The horror in this movie (and there is definitely horror in this one) comes not just from the deceptions you expect in a krimi but to an even greater extent from the idea of madness. Many scenes take place in a lunatic asylum. That’s scary enough but what makes it far more chilling is when characters who are not mad end up in the asylum. Some of the characters in this film really are mad, but some have either been deliberately sent mad or made to believe they are mad. Neither Miss Reedle nor the audience can be quite sure which of those categories the other characters fit into. She knows she is not mad but that’s no guarantee she won’t end up in a padded cell in the asylum. Even more terrifying is the thought that she might end up driven to actual madness.

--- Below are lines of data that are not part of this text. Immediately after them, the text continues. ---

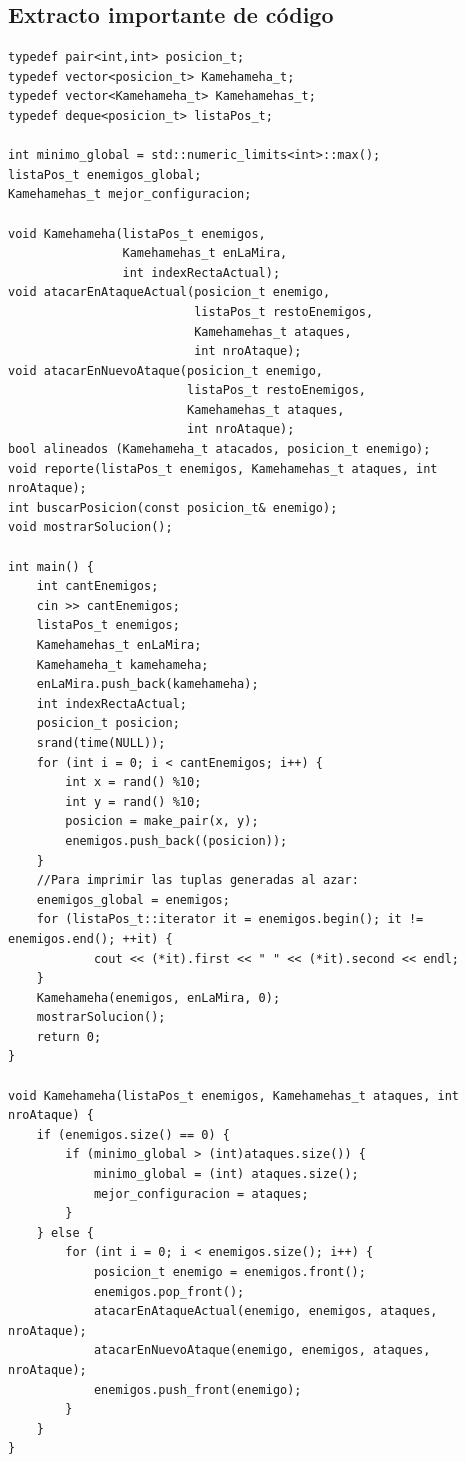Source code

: \documentclass[10pt,a4paper]{article}
\begin{document}
\subsection{Extracto importante de código}
\begin{lstlisting}
typedef pair<int,int> posicion_t;
typedef vector<posicion_t> Kamehameha_t;
typedef vector<Kamehameha_t> Kamehamehas_t;
typedef deque<posicion_t> listaPos_t;

int minimo_global = std::numeric_limits<int>::max();
listaPos_t enemigos_global;
Kamehamehas_t mejor_configuracion;

void Kamehameha(listaPos_t enemigos,
                Kamehamehas_t enLaMira,
                int indexRectaActual);
void atacarEnAtaqueActual(posicion_t enemigo,
                          listaPos_t restoEnemigos,
                          Kamehamehas_t ataques,
                          int nroAtaque);
void atacarEnNuevoAtaque(posicion_t enemigo,
                         listaPos_t restoEnemigos,
                         Kamehamehas_t ataques,
                         int nroAtaque);
bool alineados (Kamehameha_t atacados, posicion_t enemigo);
void reporte(listaPos_t enemigos, Kamehamehas_t ataques, int nroAtaque);
int buscarPosicion(const posicion_t& enemigo);
void mostrarSolucion();

int main() {
    int cantEnemigos;
    cin >> cantEnemigos;
    listaPos_t enemigos;
    Kamehamehas_t enLaMira;
    Kamehameha_t kamehameha;
    enLaMira.push_back(kamehameha);
    int indexRectaActual;
	posicion_t posicion;
    srand(time(NULL));
    for (int i = 0; i < cantEnemigos; i++) {
        int x = rand() %10;
        int y = rand() %10;
    	posicion = make_pair(x, y);
    	enemigos.push_back((posicion));
    }
    //Para imprimir las tuplas generadas al azar:
    enemigos_global = enemigos;
    for (listaPos_t::iterator it = enemigos.begin(); it != enemigos.end(); ++it) {
            cout << (*it).first << " " << (*it).second << endl;
    }
    Kamehameha(enemigos, enLaMira, 0);
    mostrarSolucion();
    return 0;
}

void Kamehameha(listaPos_t enemigos, Kamehamehas_t ataques, int nroAtaque) {
    if (enemigos.size() == 0) {
        if (minimo_global > (int)ataques.size()) {
            minimo_global = (int) ataques.size();
            mejor_configuracion = ataques;
        }
    } else {
        for (int i = 0; i < enemigos.size(); i++) {
            posicion_t enemigo = enemigos.front();
            enemigos.pop_front();
            atacarEnAtaqueActual(enemigo, enemigos, ataques, nroAtaque);
            atacarEnNuevoAtaque(enemigo, enemigos, ataques, nroAtaque);
            enemigos.push_front(enemigo);
        }
    }
}


\end{lstlisting}
\end{document}
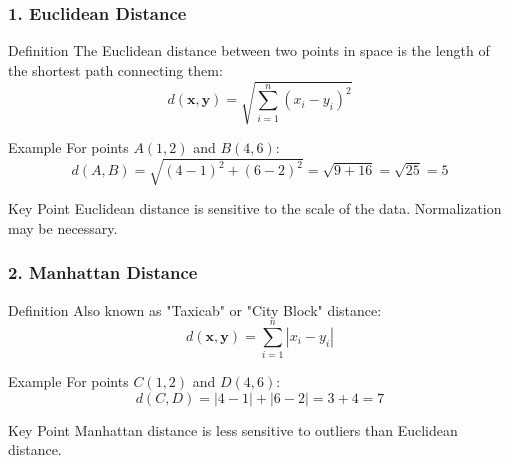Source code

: \documentclass[aspectratio=169]{beamer}
\begin{document}
\begin{frame}[fragile]
    \frametitle{1. Euclidean Distance}
    
    \begin{block}{Definition}
        The Euclidean distance between two points in space is the length of the shortest path connecting them:
        \begin{equation}
        d(\mathbf{x}, \mathbf{y}) = \sqrt{\sum_{i=1}^{n} (x_i - y_i)^2}
        \end{equation}
    \end{block}
    
    \begin{block}{Example}
        For points \(A(1, 2)\) and \(B(4, 6)\):
        \begin{equation}
        d(A, B) = \sqrt{(4-1)^2 + (6-2)^2} = \sqrt{9 + 16} = \sqrt{25} = 5
        \end{equation}
    \end{block}
    
    \begin{block}{Key Point}
        Euclidean distance is sensitive to the scale of the data. Normalization may be necessary.
    \end{block}
\end{frame}

\begin{frame}[fragile]
    \frametitle{2. Manhattan Distance}
    
    \begin{block}{Definition}
        Also known as "Taxicab" or "City Block" distance:
        \begin{equation}
        d(\mathbf{x}, \mathbf{y}) = \sum_{i=1}^{n} |x_i - y_i|
        \end{equation}
    \end{block}
    
    \begin{block}{Example}
        For points \(C(1, 2)\) and \(D(4, 6)\):
        \begin{equation}
        d(C, D) = |4 - 1| + |6 - 2| = 3 + 4 = 7
        \end{equation}
    \end{block}
    
    \begin{block}{Key Point}
        Manhattan distance is less sensitive to outliers than Euclidean distance.
    \end{block}
\end{frame}
\end{document}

You expect in this sort of movie that at some stage either the hero or the heroine will be locked up by the villain or villains and will have to find a way to escape. In many movies the means of escape prove to be disappointingly contrived but this movie includes a truly ingenious escape.

The Strange Countess is a first-rate krimi with a definite gothic horror vibe and some intriguing nods to the great days of German Expressionism. Highly recommended.

Tobis have provided an excellent transfer on their Blu-Ray release, included in their Edgar Wallace Blu-Ray Edition 6 boxed set. Both English and German language (with English subtitles) options are available for The Strange Countess.